» **Activity**: Scan the records below. Copy every line in which the word "double" appears.

(Beginning of Source data)

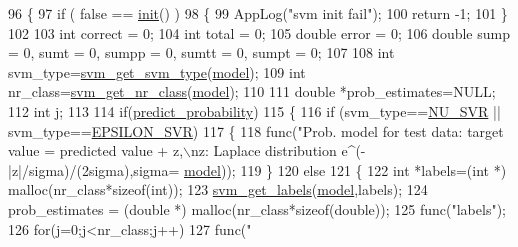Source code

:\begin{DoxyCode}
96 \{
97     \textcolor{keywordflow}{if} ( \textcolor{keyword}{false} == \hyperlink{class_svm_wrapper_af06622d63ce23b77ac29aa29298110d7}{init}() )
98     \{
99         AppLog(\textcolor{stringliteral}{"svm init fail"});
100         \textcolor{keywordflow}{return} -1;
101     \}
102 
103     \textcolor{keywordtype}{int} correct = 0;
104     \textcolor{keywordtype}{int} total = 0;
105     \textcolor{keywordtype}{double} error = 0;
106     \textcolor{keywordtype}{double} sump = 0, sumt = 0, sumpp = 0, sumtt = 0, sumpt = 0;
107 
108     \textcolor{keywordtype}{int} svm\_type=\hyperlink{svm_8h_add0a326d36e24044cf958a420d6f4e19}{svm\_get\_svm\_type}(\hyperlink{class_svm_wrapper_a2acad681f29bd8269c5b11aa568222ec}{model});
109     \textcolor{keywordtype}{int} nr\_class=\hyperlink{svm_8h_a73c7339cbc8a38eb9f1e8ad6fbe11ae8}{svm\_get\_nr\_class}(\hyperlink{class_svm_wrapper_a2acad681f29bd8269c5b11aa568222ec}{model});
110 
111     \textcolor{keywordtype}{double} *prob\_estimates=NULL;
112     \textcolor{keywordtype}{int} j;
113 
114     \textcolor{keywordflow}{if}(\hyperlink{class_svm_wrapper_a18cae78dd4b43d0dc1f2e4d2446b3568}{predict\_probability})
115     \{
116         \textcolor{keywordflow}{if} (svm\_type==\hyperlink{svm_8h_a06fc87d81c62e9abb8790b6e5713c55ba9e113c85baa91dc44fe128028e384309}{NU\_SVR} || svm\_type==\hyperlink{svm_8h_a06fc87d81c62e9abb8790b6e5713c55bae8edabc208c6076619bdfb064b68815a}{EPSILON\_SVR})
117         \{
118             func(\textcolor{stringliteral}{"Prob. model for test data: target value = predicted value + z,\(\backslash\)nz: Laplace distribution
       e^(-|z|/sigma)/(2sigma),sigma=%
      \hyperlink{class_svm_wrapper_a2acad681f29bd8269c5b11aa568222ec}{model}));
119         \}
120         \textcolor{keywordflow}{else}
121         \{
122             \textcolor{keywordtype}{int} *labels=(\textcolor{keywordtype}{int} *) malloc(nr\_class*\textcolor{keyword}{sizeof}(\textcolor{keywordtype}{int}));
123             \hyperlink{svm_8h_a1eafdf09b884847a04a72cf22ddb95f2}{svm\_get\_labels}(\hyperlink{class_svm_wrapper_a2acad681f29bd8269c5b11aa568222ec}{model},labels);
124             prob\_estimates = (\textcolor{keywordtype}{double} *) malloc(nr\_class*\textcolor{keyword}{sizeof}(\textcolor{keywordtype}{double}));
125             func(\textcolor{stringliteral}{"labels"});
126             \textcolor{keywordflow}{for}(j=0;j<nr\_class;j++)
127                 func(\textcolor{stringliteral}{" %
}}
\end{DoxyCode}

(End of Source data)
(Beginning of Source data)

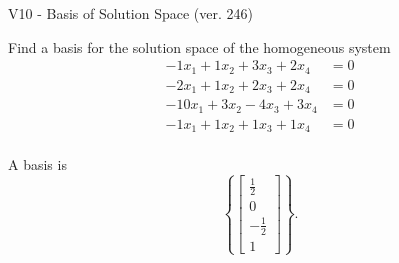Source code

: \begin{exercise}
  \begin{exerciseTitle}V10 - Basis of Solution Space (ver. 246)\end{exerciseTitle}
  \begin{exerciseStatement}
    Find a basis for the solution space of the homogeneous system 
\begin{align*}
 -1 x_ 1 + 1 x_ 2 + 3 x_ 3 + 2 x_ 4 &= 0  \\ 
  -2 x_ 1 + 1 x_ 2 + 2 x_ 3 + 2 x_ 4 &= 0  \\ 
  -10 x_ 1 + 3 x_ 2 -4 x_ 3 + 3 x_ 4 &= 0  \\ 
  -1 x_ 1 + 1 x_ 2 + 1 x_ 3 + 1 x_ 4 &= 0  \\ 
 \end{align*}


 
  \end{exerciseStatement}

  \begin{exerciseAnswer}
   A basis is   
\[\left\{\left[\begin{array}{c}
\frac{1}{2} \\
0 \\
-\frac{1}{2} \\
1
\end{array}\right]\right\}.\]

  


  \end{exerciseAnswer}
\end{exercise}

(End of Source data)

» **Result below**:
105     \textcolor{keywordtype}{double} error = 0;
106     \textcolor{keywordtype}{double} sump = 0, sumt = 0, sumpp = 0, sumtt = 0, sumpt = 0;
111     \textcolor{keywordtype}{double} *prob\_estimates=NULL;
124             prob\_estimates = (\textcolor{keywordtype}{double} *) malloc(nr\_class*\textcolor{keyword}{sizeof}(\textcolor{keywordtype}{double}));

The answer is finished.